今回の見直しという判断は、日本の今後のライフサイエンス分野の発展を考える上でも極めて重要なものと考える。見直しの理由に、選考課程の問題が指摘されている。本稿では米国立衛生研究所(NIH)でのグラント(競争的研究費)の選考過程を例示しながら考察したい。
◆米国立衛生研究所(NIH)の研究費の選考過程
研究課題の選考は科学技術立国を目指す戦略上、極めて重要である。このため、米国では、研究課題の選考には日本では考えられないくらいの労力を費やしている。米国で、ライフサイエンス分野での公的研究費はNIHから支給される。厳正な選考が行われることが知られているためにNIHからのグラントを獲得することは、一人前の研究者への登竜門とされる。研究課題選考方法の概略は以下の通りである。
審査でもっとも重要な役割を担うのがスタディセクションである。スタディセクションとは、300を超える専門分野に分かれた審査員からなるグループを指し、委託任命された一般研究者によって構成される集団である。スタディセクションの委員は、透明性を確保するために公開されている。各スタディセクションには1人の博士号を持つ生命科学研究の経験者である事務官が科学評価官としてつき、スタディセクションの運営から申請者のフォローまで行う。スタディセクションの委員は審議会が開催される約6週間前に申請書を受け取る。必要があれば、スタディセクションには、臨時メンバーが追加されたり、外部に意見を求めたりすることもある。
日本と大きく異なる点は、申請者は、グラントを提出した後であっても、スタディセクションが開催されるまでの間に、追加実験の結果や業績など、申請書に追加することができ、申請中であっても最新の情報を収集する仕組みがあることである。
スタディセクションが開催される1週間前に、下位50%の申請書は足切りされるが、足切りされた申請者でも、申請書に対する批評を書面で受け取ることができる。
スタディセクションは3日間ほど缶詰になって1次審査がおこなわれ、最終的に各課題に点数がつけられる。
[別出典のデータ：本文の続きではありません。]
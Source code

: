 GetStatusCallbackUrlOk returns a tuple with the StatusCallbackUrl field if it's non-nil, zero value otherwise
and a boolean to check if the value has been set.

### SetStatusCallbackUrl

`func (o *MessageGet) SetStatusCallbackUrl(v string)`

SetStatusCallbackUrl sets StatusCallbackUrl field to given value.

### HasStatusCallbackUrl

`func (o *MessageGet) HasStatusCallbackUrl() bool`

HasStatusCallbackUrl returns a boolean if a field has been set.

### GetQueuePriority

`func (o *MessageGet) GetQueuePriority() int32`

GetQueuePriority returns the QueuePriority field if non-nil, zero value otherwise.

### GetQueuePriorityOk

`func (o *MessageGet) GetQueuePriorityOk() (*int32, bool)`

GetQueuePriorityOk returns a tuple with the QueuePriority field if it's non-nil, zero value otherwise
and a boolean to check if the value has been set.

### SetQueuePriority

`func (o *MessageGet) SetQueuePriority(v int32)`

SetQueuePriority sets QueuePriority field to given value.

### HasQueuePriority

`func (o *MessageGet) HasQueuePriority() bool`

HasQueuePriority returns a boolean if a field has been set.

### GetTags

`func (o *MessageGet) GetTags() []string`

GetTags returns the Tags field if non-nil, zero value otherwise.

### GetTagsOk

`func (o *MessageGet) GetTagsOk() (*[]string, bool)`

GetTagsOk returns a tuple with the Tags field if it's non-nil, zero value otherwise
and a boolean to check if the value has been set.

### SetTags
申請者にまず、点数が知らされ、その6週間後に詳しい審査結果が知らされる。3ヶ月後に、二次審査がおこなわれる。二次審査では、一次審査の正当性、目標達成の可能性、支援金額の妥当性、学術価値の優先度、科学倫理などが専門分野のエキスパート以外の人たちが加わり評価され最終決定となる。最終的に申請が通った研究者には数ヶ月後に研究費が支給されることになるが、通常、申請から研究費の交付までには10ヶ月程度かかる。
◆NIHグラントの特徴
1) 研究者を育成する審査過程
NIH のグラントの場合、不採択であった場合にも、その理由が示され、研究者はそれをもとに次回に再提出が行える。 不採択の理由は、建設的な内容で記載されていることが多く、次回の申請時に内容が大いに参考になる。また、一度の申請でグラントを獲得できる方がまれであり、何度かの再提出を繰り返すことで研究申請の質が向上し、その結果として獲得につながる方が一般的である。
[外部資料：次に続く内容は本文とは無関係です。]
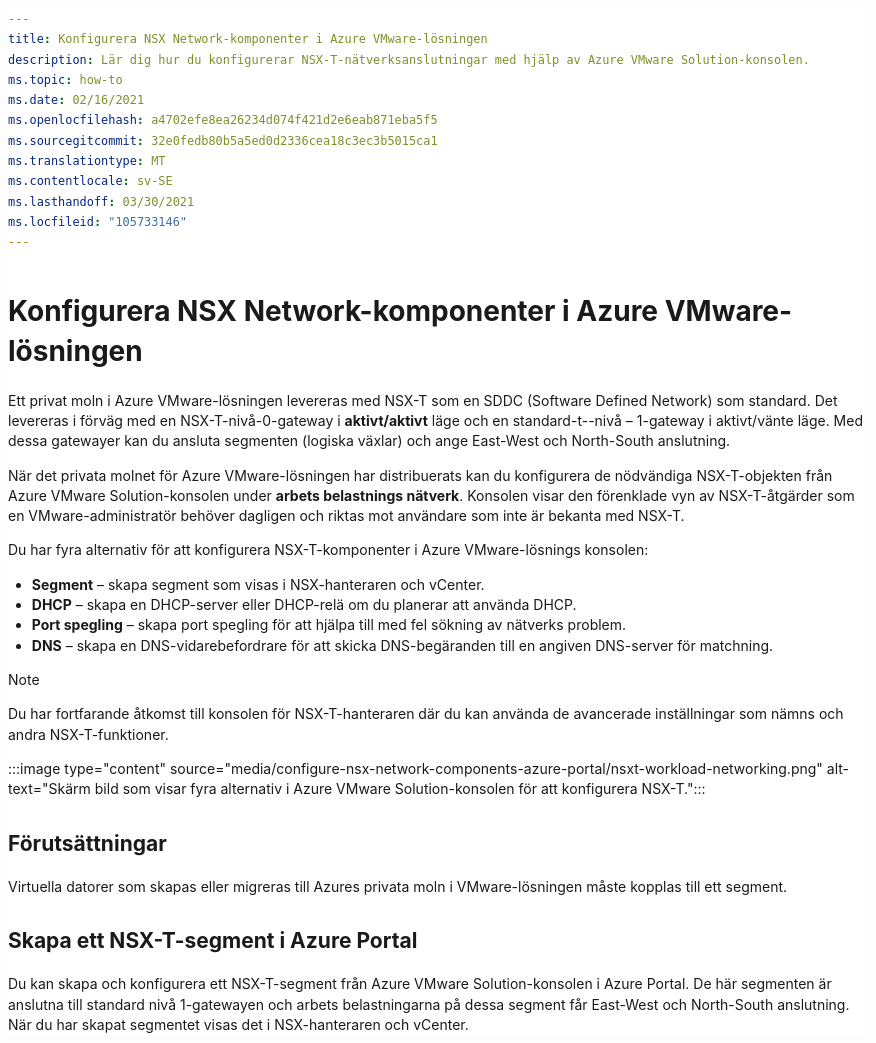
 ```yaml
---
title: Konfigurera NSX Network-komponenter i Azure VMware-lösningen
description: Lär dig hur du konfigurerar NSX-T-nätverksanslutningar med hjälp av Azure VMware Solution-konsolen.
ms.topic: how-to
ms.date: 02/16/2021
ms.openlocfilehash: a4702efe8ea26234d074f421d2e6eab871eba5f5
ms.sourcegitcommit: 32e0fedb80b5a5ed0d2336cea18c3ec3b5015ca1
ms.translationtype: MT
ms.contentlocale: sv-SE
ms.lasthandoff: 03/30/2021
ms.locfileid: "105733146"
---
```

# <a name="configure-nsx-network-components-in-azure-vmware-solution"></a>Konfigurera NSX Network-komponenter i Azure VMware-lösningen

Ett privat moln i Azure VMware-lösningen levereras med NSX-T som en SDDC (Software Defined Network) som standard. Det levereras i förväg med en NSX-T-nivå-0-gateway i **aktivt/aktivt** läge och en standard-t--nivå – 1-gateway i aktivt/vänte läge.  Med dessa gatewayer kan du ansluta segmenten (logiska växlar) och ange East-West och North-South anslutning. 

När det privata molnet för Azure VMware-lösningen har distribuerats kan du konfigurera de nödvändiga NSX-T-objekten från Azure VMware Solution-konsolen under **arbets belastnings nätverk**.  Konsolen visar den förenklade vyn av NSX-T-åtgärder som en VMware-administratör behöver dagligen och riktas mot användare som inte är bekanta med NSX-T.  

Du har fyra alternativ för att konfigurera NSX-T-komponenter i Azure VMware-lösnings konsolen:
- **Segment** – skapa segment som visas i NSX-hanteraren och vCenter.
- **DHCP** – skapa en DHCP-server eller DHCP-relä om du planerar att använda DHCP.
- **Port spegling** – skapa port spegling för att hjälpa till med fel sökning av nätverks problem.
- **DNS** – skapa en DNS-vidarebefordrare för att skicka DNS-begäranden till en angiven DNS-server för matchning.  

>[!NOTE]
>Du har fortfarande åtkomst till konsolen för NSX-T-hanteraren där du kan använda de avancerade inställningar som nämns och andra NSX-T-funktioner. 
 
:::image type="content" source="media/configure-nsx-network-components-azure-portal/nsxt-workload-networking.png" alt-text="Skärm bild som visar fyra alternativ i Azure VMware Solution-konsolen för att konfigurera NSX-T.":::

## <a name="prerequisites"></a>Förutsättningar
Virtuella datorer som skapas eller migreras till Azures privata moln i VMware-lösningen måste kopplas till ett segment. 

## <a name="create-an-nsx-t-segment-in-the-azure-portal"></a>Skapa ett NSX-T-segment i Azure Portal
Du kan skapa och konfigurera ett NSX-T-segment från Azure VMware Solution-konsolen i Azure Portal.  De här segmenten är anslutna till standard nivå 1-gatewayen och arbets belastningarna på dessa segment får East-West och North-South anslutning. När du har skapat segmentet visas det i NSX-hanteraren och vCenter.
2) 最新の生命医学研究を熟知したエキスパートが運営
申請書の作成から審査の過程および運営には、 NIH の役人である科学評価官とプログラムディレクターが実施する。ともに博士号を持った生命医学研究の経験者であり、常に最新の研究の動向を熟知しているのは当然とされている。
3) 研究費をとることは研究者にとって死活問題
NIHの最も一般的なグラントでは、3~5年間の期間で、年間$200,000~$300,000程度である。さらに、人件費や間接経費がこのグラントによって賄われる。即ち、研究者は自分の給料のみならず、スタッフの給料を研究費から出すこととなり、研究費が取れないということはスタッフを雇えないということになる。他に収入源が無い場合、研究費を取れないと失業という実に厳しい世界である。このため、研究者は必死になって研究費申請を行うのである。つまり、大型研究費が取れることは、若き研究者を雇用することを可能とし、次世代を担う研究者を育成することにもなる。研究者の研究に対するモチベーションをあげ、研究分野を活気づけ相乗効果を生むことにもつながる。
◆NIHグラントと最先端研究開発支援プログラムの比較
大型研究費を投じて研究を支援している米国においても、NIHの一般的なグラントから見ても選考過程は、通常10ヶ月を要している。今回、最先端研究開発支援プログラムの選考課程が、1ヶ月というのはあまりに短い。専門分野のエキスパートが数日間議論し、その後専門外の審査官で妥当性を検討するするNIHのグラントに対して、このプログラムは単一審査チームですべてを審査したことは、やはり無理がある。日本で初めての大型グラントの選考課程が、NIHの選考課程と比較すると、成熟していないことは明らかである。